What the exercise asks: Look through the entries. Copy each line that has the word "Rashad".

Extracted material:
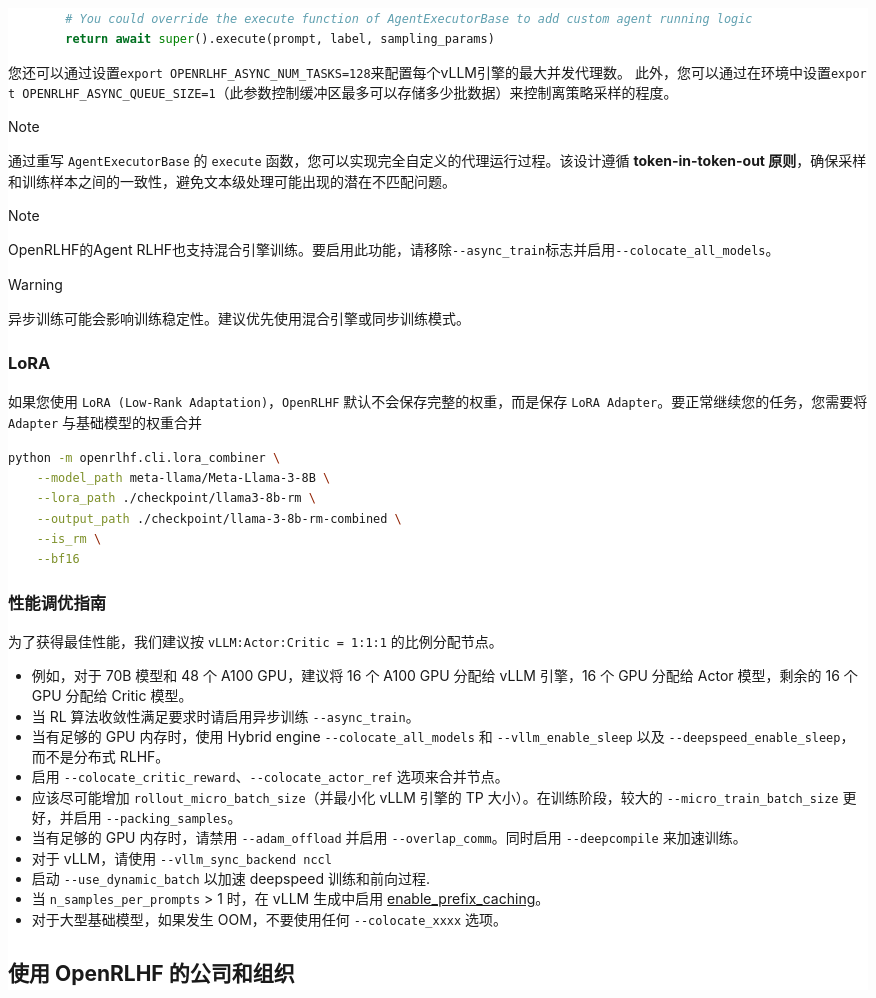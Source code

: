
 ```python
        # You could override the execute function of AgentExecutorBase to add custom agent running logic
        return await super().execute(prompt, label, sampling_params)
```

您还可以通过设置`export OPENRLHF_ASYNC_NUM_TASKS=128`来配置每个vLLM引擎的最大并发代理数。
此外，您可以通过在环境中设置`export OPENRLHF_ASYNC_QUEUE_SIZE=1`（此参数控制缓冲区最多可以存储多少批数据）来控制离策略采样的程度。

> [!NOTE]
> 通过重写 `AgentExecutorBase` 的 `execute` 函数，您可以实现完全自定义的代理运行过程。该设计遵循 **token-in-token-out 原则**，确保采样和训练样本之间的一致性，避免文本级处理可能出现的潜在不匹配问题。



> [!NOTE] 
> OpenRLHF的Agent RLHF也支持混合引擎训练。要启用此功能，请移除`--async_train`标志并启用`--colocate_all_models`。

> [!WARNING] 
> 异步训练可能会影响训练稳定性。建议优先使用混合引擎或同步训练模式。

### LoRA
如果您使用 `LoRA (Low-Rank Adaptation)`，`OpenRLHF` 默认不会保存完整的权重，而是保存 `LoRA Adapter`。要正常继续您的任务，您需要将 `Adapter` 与基础模型的权重合并

```bash
python -m openrlhf.cli.lora_combiner \
    --model_path meta-llama/Meta-Llama-3-8B \
    --lora_path ./checkpoint/llama3-8b-rm \
    --output_path ./checkpoint/llama-3-8b-rm-combined \
    --is_rm \
    --bf16
```

### 性能调优指南

为了获得最佳性能，我们建议按 `vLLM:Actor:Critic = 1:1:1` 的比例分配节点。

- 例如，对于 70B 模型和 48 个 A100 GPU，建议将 16 个 A100 GPU 分配给 vLLM 引擎，16 个 GPU 分配给 Actor 模型，剩余的 16 个 GPU 分配给 Critic 模型。
- 当 RL 算法收敛性满足要求时请启用异步训练 `--async_train`。
- 当有足够的 GPU 内存时，使用 Hybrid engine `--colocate_all_models` 和 `--vllm_enable_sleep` 以及 `--deepspeed_enable_sleep`，而不是分布式 RLHF。
- 启用 `--colocate_critic_reward`、`--colocate_actor_ref` 选项来合并节点。
- 应该尽可能增加 `rollout_micro_batch_size`（并最小化 vLLM 引擎的 TP 大小）。在训练阶段，较大的 `--micro_train_batch_size` 更好，并启用 `--packing_samples`。
- 当有足够的 GPU 内存时，请禁用 `--adam_offload` 并启用 `--overlap_comm`。同时启用 `--deepcompile` 来加速训练。
- 对于 vLLM，请使用 `--vllm_sync_backend nccl`
- 启动 ``--use_dynamic_batch`` 以加速 deepspeed 训练和前向过程.
- 当 `n_samples_per_prompts` > 1 时，在 vLLM 生成中启用 [enable_prefix_caching](https://docs.vllm.ai/en/stable/automatic_prefix_caching/apc.html)。
- 对于大型基础模型，如果发生 OOM，不要使用任何 `--colocate_xxxx` 选项。


## 使用 OpenRLHF 的公司和组织
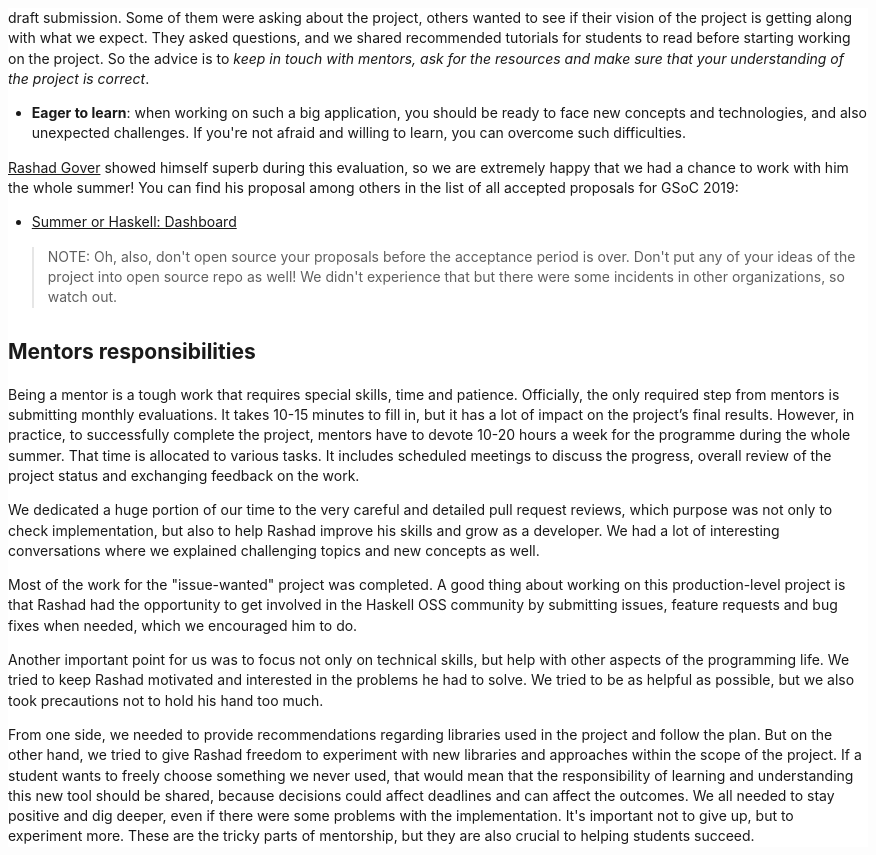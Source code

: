   draft submission. Some of them were asking about the project, others wanted to
  see if their vision of the project is getting along with what we expect. They
  asked questions, and we shared recommended tutorials for students to read
  before starting working on the project. So the advice is to _keep in touch
  with mentors, ask for the resources and make sure that your understanding of
  the project is correct_.
* __Eager to learn__: when working on such a big application, you should be
  ready to face new concepts and technologies, and also unexpected challenges.
  If you're not afraid and willing to learn, you can overcome such difficulties.


[Rashad Gover](https://rashadg1030.github.io/rashad-blog/) showed himself superb
during this evaluation, so we are extremely happy that we had a chance to work
with him the whole summer! You can find his proposal among others in the list of
all accepted proposals for GSoC 2019:

* [Summer or Haskell: Dashboard](https://summerofcode.withgoogle.com/organizations/5556388114202624/)

> NOTE: Oh, also, don't open source your proposals before the acceptance period
> is over. Don't put any of your ideas of the project into open source repo as
> well! We didn't experience that but there were some incidents in other
> organizations, so watch out.


## Mentors responsibilities

Being a mentor is a tough work that requires special skills, time and patience.
Officially, the only required step from mentors is submitting monthly
evaluations. It takes 10-15 minutes to fill in, but it has a lot of impact on
the project’s final results. However, in practice, to successfully complete the
project, mentors have to devote 10-20 hours a week for the programme during the
whole summer. That time is allocated to various tasks. It includes scheduled
meetings to discuss the progress, overall review of the project status and
exchanging feedback on the work.

We dedicated a huge portion of our time to the very careful and detailed pull
request reviews, which purpose was not only to check implementation, but also to
help Rashad improve his skills and grow as a developer. We had a lot of
interesting conversations where we explained challenging topics and new concepts
as well.

Most of the work for the "issue-wanted" project was completed. A good thing
about working on this production-level project is that Rashad had the
opportunity to get involved in the Haskell OSS community by submitting issues,
feature requests and bug fixes when needed, which we encouraged him to do.

Another important point for us was to focus not only on technical skills, but
help with other aspects of the programming life. We tried to keep Rashad
motivated and interested in the problems he had to solve. We tried to be as
helpful as possible, but we also took precautions not to hold his hand too much.

From one side, we needed to provide recommendations regarding libraries used in
the project and follow the plan. But on the other hand, we tried to give Rashad
freedom to experiment with new libraries and approaches within the scope of the
project. If a student wants to freely choose something we never used, that would
mean that the responsibility of learning and understanding this new tool should
be shared, because decisions could affect deadlines and can affect the outcomes.
We all needed to stay positive and dig deeper, even if there were some problems
with the implementation. It's important not to give up, but to experiment more.
These are the tricky parts of mentorship, but they are also crucial to helping
students succeed.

Your solution:
[Rashad Gover](https://rashadg1030.github.io/rashad-blog/) showed himself superb
help Rashad improve his skills and grow as a developer. We had a lot of
about working on this production-level project is that Rashad had the
help with other aspects of the programming life. We tried to keep Rashad
the project and follow the plan. But on the other hand, we tried to give Rashad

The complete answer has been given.